台風15号。名前は「ファクサイ」。
白菜、ではなくて、ラオスの女性の名前だそうです。
直撃はあやうくまぬがれたものの、大変な雨と風、それに加えて、西側の川を岩がころがっていくドコンドコンという音がうるさくて、午前3時くらいまでほとんど眠れず。
起きたらもう7時過ぎで、日がかんかん照っていて、外を見たら、ミモザと物干し台が倒れていた。
ミモザ(フサアカシア)は根が張らず風に弱いと聞いていたので、しっかり支柱を立ててあったのだが、それごと抜けて横倒しになってしまっている。
びっくりしたのは物干し台で、用心して竿は外してあったのに、わたしの力では持ち上がらないくらい重いコンクリの土台がひっくり返るって、いったいどんな風だったのか。
(垂直なポールも意外と風を受けることがわかったので、今後はぜんぶ外すことにしましょう)

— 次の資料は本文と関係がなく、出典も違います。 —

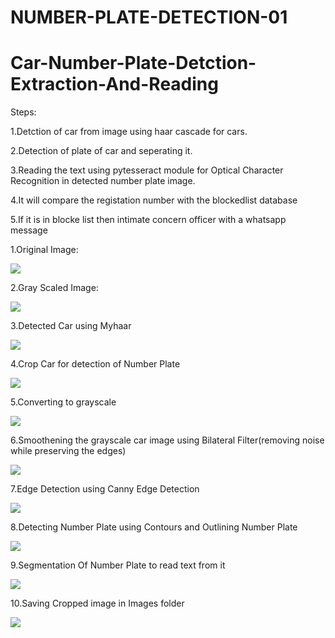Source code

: # NUMBER-PLATE-DETECTION-01

# Car-Number-Plate-Detction-Extraction-And-Reading

Steps:

1.Detction of car from image using haar cascade for cars.

2.Detection of plate of car and seperating it.

3.Reading the text using pytesseract module for Optical Character Recognition in detected number plate image.

4.It will compare the registation number with the blockedlist database

5.If it is in blocke list then intimate concern officer with a whatsapp message

1.Original Image:

![](![image](https://user-images.githubusercontent.com/67466775/134222747-3de58ea2-8fe2-4aac-931a-9e57b2b10891.png))
 



2.Gray Scaled Image:

![](sample%20images/2.Grayscle%20Image.jpg)
 



3.Detected Car using Myhaar

![](sample%20images/3.Resultant%20Image.jpg)




4.Crop Car for detection of Number Plate

![](sample%20images/4.Detected%20Car.jpg)
 



5.Converting to grayscale

![](sample%20images/5.Detected%20Car%20Gray.jpg)
 



6.Smoothening the grayscale car image using Bilateral Filter(removing noise while preserving the edges)

![](sample%20images/6.Smoothen%20Car%20Gray.jpg)
 



7.Edge Detection using Canny Edge Detection

![](sample%20images/7.Edge%20Detection%20Car%20Gray.jpg)
 



8.Detecting Number Plate using Contours and Outlining Number Plate 

![](sample%20images/8.Detected%20number%20plate.jpg)
 



9.Segmentation Of Number Plate to read text from it

![](sample%20images/9.Number%20plate.jpg)
 



10.Saving Cropped image in Images folder

![](sample%20images/10.Only%20Number%20plate.jpg)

デッキの靴入れの棚は吹き飛ばされ、ばらばらになって5メートルくらい先まで散乱し、サンダルの片方はいまだに見つからない。
でもまあ、家自体はなんともないし、電気も電話も無事だし、水道はMが帰ってきたら直してもらえばいいし、これくらいで済んでよかったわ。
…と、昨夕念入りに閉めたゲートを開けに行くと、ゲートは半分ひきちぎられたような形で開いており、その手前に折れた木の枝が道をふさいでいる。

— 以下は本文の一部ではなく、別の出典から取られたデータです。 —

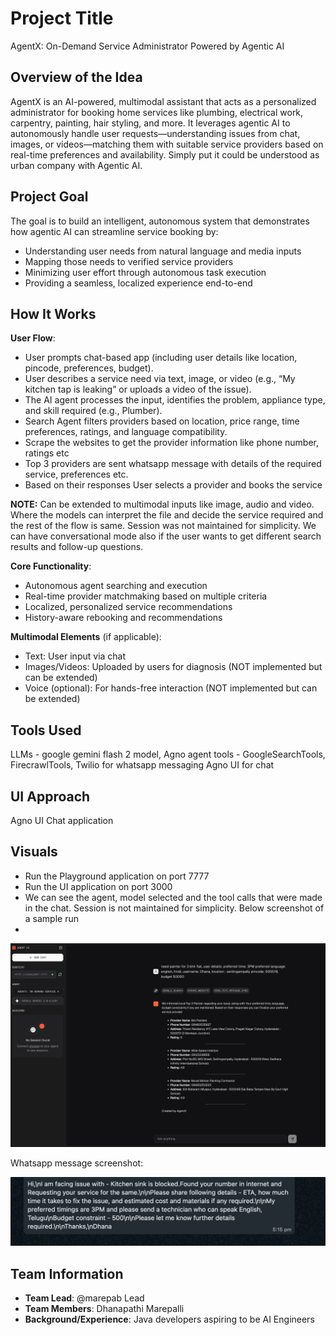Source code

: # Project Title
AgentX: On-Demand Service Administrator Powered by Agentic AI

## Overview of the Idea
AgentX is an AI-powered, multimodal assistant that acts as a personalized administrator for booking home services like plumbing, electrical work, carpentry, painting, hair styling, and more. It leverages agentic AI to autonomously handle user requests—understanding issues from chat, images, or videos—matching them with suitable service providers based on real-time preferences and availability. Simply put it could be understood as urban company with Agentic AI.

## Project Goal
The goal is to build an intelligent, autonomous system that demonstrates how agentic AI can streamline service booking by:

- Understanding user needs from natural language and media inputs
- Mapping those needs to verified service providers
- Minimizing user effort through autonomous task execution
- Providing a seamless, localized experience end-to-end

## How It Works

**User Flow**: 

- User prompts chat-based app (including user details like location, pincode, preferences, budget).
- User describes a service need via text, image, or video (e.g., “My kitchen tap is leaking” or uploads a video of the issue).
- The AI agent processes the input, identifies the problem, appliance type, and skill required (e.g., Plumber).
- Search Agent filters providers based on location, price range, time preferences, ratings, and language compatibility.
- Scrape the websites to get the provider information like phone number, ratings etc
- Top 3 providers are sent whatsapp message with details of the required service, preferences etc.
- Based on their responses User selects a provider and books the service

**NOTE:** Can be extended to multimodal inputs like image, audio and video. 
Where the models can interpret the file and decide the service required and the rest of the flow is same.
Session was not maintained for simplicity. 
We can have conversational mode also if the user wants to get different search results and follow-up questions.

**Core Functionality**: 

- Autonomous agent searching and execution
- Real-time provider matchmaking based on multiple criteria
- Localized, personalized service recommendations
- History-aware rebooking and recommendations

 **Multimodal Elements** (if applicable): 
- Text: User input via chat
- Images/Videos: Uploaded by users for diagnosis (NOT implemented but can be extended)
- Voice (optional): For hands-free interaction (NOT implemented but can be extended)

## Tools Used
LLMs - google gemini flash 2 model, 
Agno agent tools - GoogleSearchTools, FirecrawlTools, Twilio for whatsapp messaging
Agno UI for chat 

## UI Approach
Agno UI Chat application

## Visuals
- Run the Playground application on port 7777
- Run the UI application on port 3000
- We can see the agent, model selected and the tool calls that were made in the chat. Session is not maintained for simplicity.
Below screenshot of a sample run
- 
![sample prompt](sample_prompt_for_painter.png)

Whatsapp message screenshot:

![whatsapp_message](whatsapp_message_to_service_provider.png)

## Team Information
- **Team Lead**: @marepab Lead
- **Team Members**: Dhanapathi Marepalli
- **Background/Experience**: Java developers aspiring to be AI Engineers

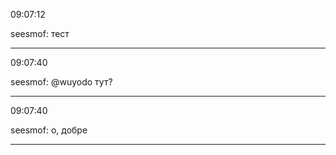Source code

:09:07:12

seesmof: тест

---

09:07:40

seesmof: @wuyodo тут?

---

09:07:40

seesmof: о, добре

---

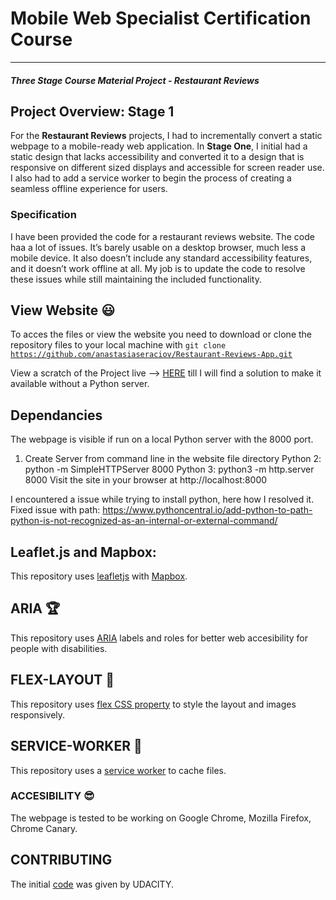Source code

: # Mobile Web Specialist Certification Course
---
#### _Three Stage Course Material Project - Restaurant Reviews_


## Project Overview: Stage 1

For the **Restaurant Reviews** projects, I had to incrementally convert a static webpage to a mobile-ready web application. In **Stage One**, I initial had a static design that lacks accessibility and converted it to a design that is responsive on different sized displays and accessible for screen reader use. I also had to add a service worker to begin the process of creating a seamless offline experience for users.

### Specification

I have been provided the code for a restaurant reviews website. The code haa a lot of issues. It’s barely usable on a desktop browser, much less a mobile device. It also doesn’t include any standard accessibility features, and it doesn’t work offline at all. My job is to update the code to resolve these issues while still maintaining the included functionality.

## View Website :smiley:

To acces the files or view the website you need to download or clone the repository files to your local machine
with <code>git clone https://github.com/anastasiaseraciov/Restaurant-Reviews-App.git</code>

View a scratch of the Project live --> [HERE](https://anastasiaseraciov.github.io/Restaurant-Reviews-App) till I will find a solution to make it available without a Python server.

## Dependancies

The webpage is visible if run on a local Python server with the 8000 port.

1. Create Server from command line in the website file directory
   Python 2: python -m SimpleHTTPServer 8000 
   Python 3: python3 -m http.server 8000
   Visit the site in your browser at http://localhost:8000

I encountered a issue while trying to install python, here how I resolved it. Fixed issue with path: https://www.pythoncentral.io/add-python-to-path-python-is-not-recognized-as-an-internal-or-external-command/


## Leaflet.js and Mapbox:

This repository uses [leafletjs](https://leafletjs.com/) with [Mapbox](https://www.mapbox.com/). 

## ARIA :trophy:
This repository uses [ARIA](https://developer.mozilla.org/en-US/docs/Web/Accessibility/ARIA) labels and roles for better web accesibility for people with disabilities. 

## FLEX-LAYOUT :evergreen_tree:
This repository uses [flex CSS property](https://developer.mozilla.org/en-US/docs/Web/CSS/flex) to style the layout and images responsively.

## SERVICE-WORKER :file_folder:
This repository uses a [service worker](https://developers.google.com/web/fundamentals/primers/service-workers/) to cache files.

### ACCESIBILITY :sunglasses:
The webpage is tested to be working on Google Chrome, Mozilla Firefox, Chrome Canary.

## CONTRIBUTING
The initial [code](https://github.com/udacity/mws-restaurant-stage-1) was given by UDACITY.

さらに頭上には、もっと大きな枝が、電線にひっかかって、ゆーらゆーらと…。
ああ、ヤバイですよ、これは。
ゲートを開けるだけのつもりで手ぶらでサンダルばきで来てしまったので、いったん引き返し、装備をととのえて出直す。
落ちているだけのはまだいい。問題は電線の枝だ。
全体の長さは4メートルくらい、折れ口を上に、Yの字を逆にした形で、電線を深くまたいでひっかかっている。

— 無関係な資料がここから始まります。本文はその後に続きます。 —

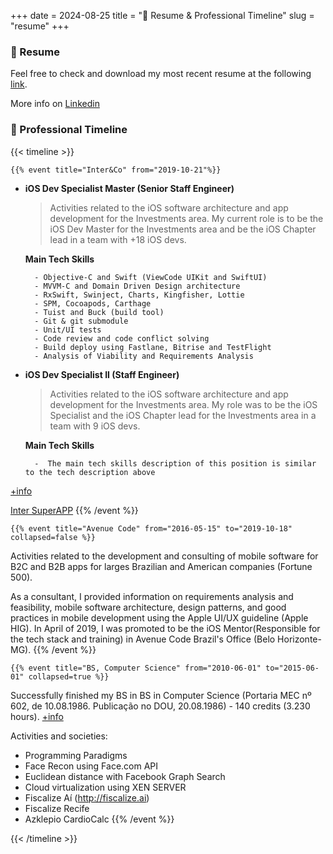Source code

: +++
date = 2024-08-25
title = "👤 Resume & Professional Timeline"
slug = "resume"
+++

### 📄 Resume 
Feel free to check and download my most recent resume at the following [link][resume].

More info on [Linkedin](https://www.linkedin.com/in/anettodev/#experience)

### 🏁 Professional Timeline
{{< timeline >}}

    {{% event title="Inter&Co" from="2019-10-21"%}}
- **iOS Dev Specialist Master (Senior Staff Engineer)**
    > Activities related to the iOS software architecture and app development for the Investments area.
My current role is to be the iOS Dev Master for the Investments area and be the iOS Chapter lead in a team with +18 iOS devs.

    **Main Tech Skills**
    
        - Objective-C and Swift (ViewCode UIKit and SwiftUI)
        - MVVM-C and Domain Driven Design architecture
        - RxSwift, Swinject, Charts, Kingfisher, Lottie
        - SPM, Cocoapods, Carthage 
        - Tuist and Buck (build tool)
        - Git & git submodule
        - Unit/UI tests 
        - Code review and code conflict solving
        - Build deploy using Fastlane, Bitrise and TestFlight
        - Analysis of Viability and Requirements Analysis

- **iOS Dev Specialist II (Staff Engineer)**
    > Activities related to the iOS software architecture and app development for the Investments area.
My role was to be the iOS Specialist and the iOS Chapter lead for the Investments area in a team with 9 iOS devs.

    **Main Tech Skills**

        -  The main tech skills description of this position is similar to the tech description above

[+info](https://us.inter.co/)

[Inter SuperAPP](https://apps.apple.com/br/app/banco-inter-conta-digital/id839711154Activities)
    {{% /event %}}

    {{% event title="Avenue Code" from="2016-05-15" to="2019-10-18" collapsed=false %}} 
Activities related to the development and consulting of mobile software for B2C and B2B apps for larges Brazilian and American companies (Fortune 500).

As a consultant, I provided information on requirements analysis and feasibility, mobile software architecture, design patterns, and good practices in mobile development using the Apple UI/UX guideline (Apple HIG).
In April of 2019, I was promoted to be the iOS Mentor(Responsible for the tech stack and training) in Avenue Code Brazil's Office (Belo Horizonte-MG).
    {{% /event %}}

    {{% event title="BS, Computer Science" from="2010-06-01" to="2015-06-01" collapsed=true %}}
Successfully finished my BS in BS in Computer Science (Portaria MEC nº 602, de 10.08.1986. Publicação no DOU, 20.08.1986) - 140 credits (3.230 hours).
[+info](https://portal.unicap.br/w/ciencia-da-computacao#presencial/sobre)

Activities and societies: 
- Programming Paradigms
- Face Recon using Face.com API 
- Euclidean distance with Facebook Graph Search
- Cloud virtualization using XEN SERVER
- Fiscalize Aí (http://fiscalize.ai)
- Fiscalize Recife
- Azklepio CardioCalc
    {{% /event %}}

{{< /timeline >}}

[resume]: https://drive.proton.me/urls/SVS9G15A8R#5wh96pxpj4y0
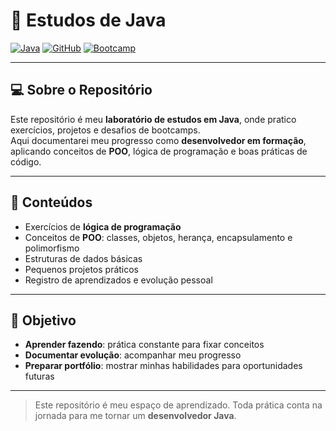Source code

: # 🚀 Estudos de Java

[![Java](https://img.shields.io/badge/Java-ED8B00?style=for-the-badge&logo=java&logoColor=white)](https://www.java.com/)
[![GitHub](https://img.shields.io/badge/GitHub-181717?style=for-the-badge&logo=github&logoColor=white)](https://github.com/username)
[![Bootcamp](https://img.shields.io/badge/Bootcamp-007ACC?style=for-the-badge&logo=visual-studio-code&logoColor=white)](#)

---

## 💻 Sobre o Repositório

Este repositório é meu **laboratório de estudos em Java**, onde pratico exercícios, projetos e desafios de bootcamps.  
Aqui documentarei meu progresso como **desenvolvedor em formação**, aplicando conceitos de **POO**, lógica de programação e boas práticas de código.

---

## 📝 Conteúdos

- Exercícios de **lógica de programação**  
- Conceitos de **POO**: classes, objetos, herança, encapsulamento e polimorfismo  
- Estruturas de dados básicas  
- Pequenos projetos práticos  
- Registro de aprendizados e evolução pessoal  

---

## 🎯 Objetivo

- **Aprender fazendo**: prática constante para fixar conceitos  
- **Documentar evolução**: acompanhar meu progresso  
- **Preparar portfólio**: mostrar minhas habilidades para oportunidades futuras  

---

> Este repositório é meu espaço de aprendizado. Toda prática conta na jornada para me tornar um **desenvolvedor Java**.

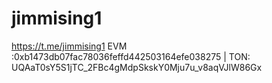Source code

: # jimmising1
https://t.me/jimmising1
EVM :0xb1473db07fac78036feffd442503164efe038275 | TON: UQAaT0sY5S1jTC_2FBc4gMdpSkskY0Mju7u_v8aqVJlW86Gx

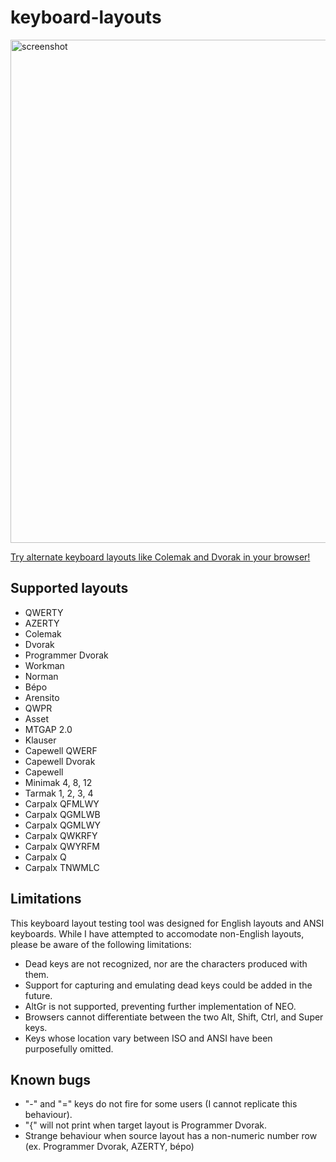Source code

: keyboard-layouts
================

<img width="805" alt="screenshot" src="https://user-images.githubusercontent.com/1150048/172737371-f40a9909-d086-4c59-b259-996a370514e5.png">

[Try alternate keyboard layouts like Colemak and Dvorak in your browser!](http://juleskuehn.github.io/keyboard-layouts/)

## Supported layouts

- QWERTY
- AZERTY
- Colemak
- Dvorak
- Programmer Dvorak
- Workman
- Norman
- Bépo
- Arensito
- QWPR
- Asset
- MTGAP 2.0
- Klauser
- Capewell QWERF
- Capewell Dvorak
- Capewell
- Minimak 4, 8, 12
- Tarmak 1, 2, 3, 4
- Carpalx QFMLWY
- Carpalx QGMLWB
- Carpalx QGMLWY
- Carpalx QWKRFY
- Carpalx QWYRFM
- Carpalx Q
- Carpalx TNWMLC

## Limitations
This keyboard layout testing tool was designed for English layouts and ANSI keyboards.  While I have attempted to accomodate non-English layouts, please be aware of the following limitations:
- Dead keys are not recognized, nor are the characters produced with them.
 - Support for capturing and emulating dead keys could be added in the future.
- AltGr is not supported, preventing further implementation of NEO.
 - Browsers cannot differentiate between the two Alt, Shift, Ctrl, and Super keys.
- Keys whose location vary between ISO and ANSI have been purposefully omitted.

## Known bugs
- "-" and "=" keys do not fire for some users (I cannot replicate this behaviour).
- "{" will not print when target layout is Programmer Dvorak.
- Strange behaviour when source layout has a non-numeric number row (ex.&nbsp;Programmer Dvorak, AZERTY, bépo)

どこからどう折れて、どうしてこの形になったのか、さっぱりわからない。
下手にさわると電線が切れそうで怖い。
切れたら電気も電話もインターネットもいっぺんにアウト。
でも、さわらなくても重みで切れそうで怖いし、どっちみちこのままでは下を車が通れないので、なんとかしなければならない。
田舎暮らしも長くなると、「怖いモノは自分でなんとかする」ということが身についてくる。
お隣の酔猫さんとふたりがかりで、届くところからちょっとずつ切っていき(わたしは愛用の枝切鋸、酔猫さんは強力太枝切り鋏で!)、Yの字の分かれた2本のバランスを崩すように一方をできるだけ短くし、残した長いほうをゆっくり持ち上げ、あとはもう手が届かないから、長い材木を持ってきて下から押してやると、うまい具合に自分の重みで回転してはずれ、ずどーん!と落下してきた。
直径10センチ以上あるコナラの枝で、ひきずっても動かないくらい重さもあり、よくこれで断線しなかったものだ。
しかし、手鋸でこの太さの枝を切るのは、足場の良い水平な状態でもかなりしんどい。どんぐりのなる広葉樹は堅木(かたぎ)といって、とにかく堅いし、見た目よりずっと重いのです。
こういうときのために、やっぱりチェーンソーくらい使えたほうがいいかなと思う。
思っただけ、ですが。
野分のまたの日こそ、いみじうあはれにをかしけれ。(「枕草子」)
<追記>
あとでよく見たら、ひっかかったのは「電話線」でした。「電線」はそれのずーっと上にあり、もしそっちだったら地上からは手も足も出ないので、高所作業車を要請する事案でした。
<追記その2>
で、結局、ローカル線が復旧しないので、Mは帰宅できず。壊滅状態の水場は手がつけられないまま。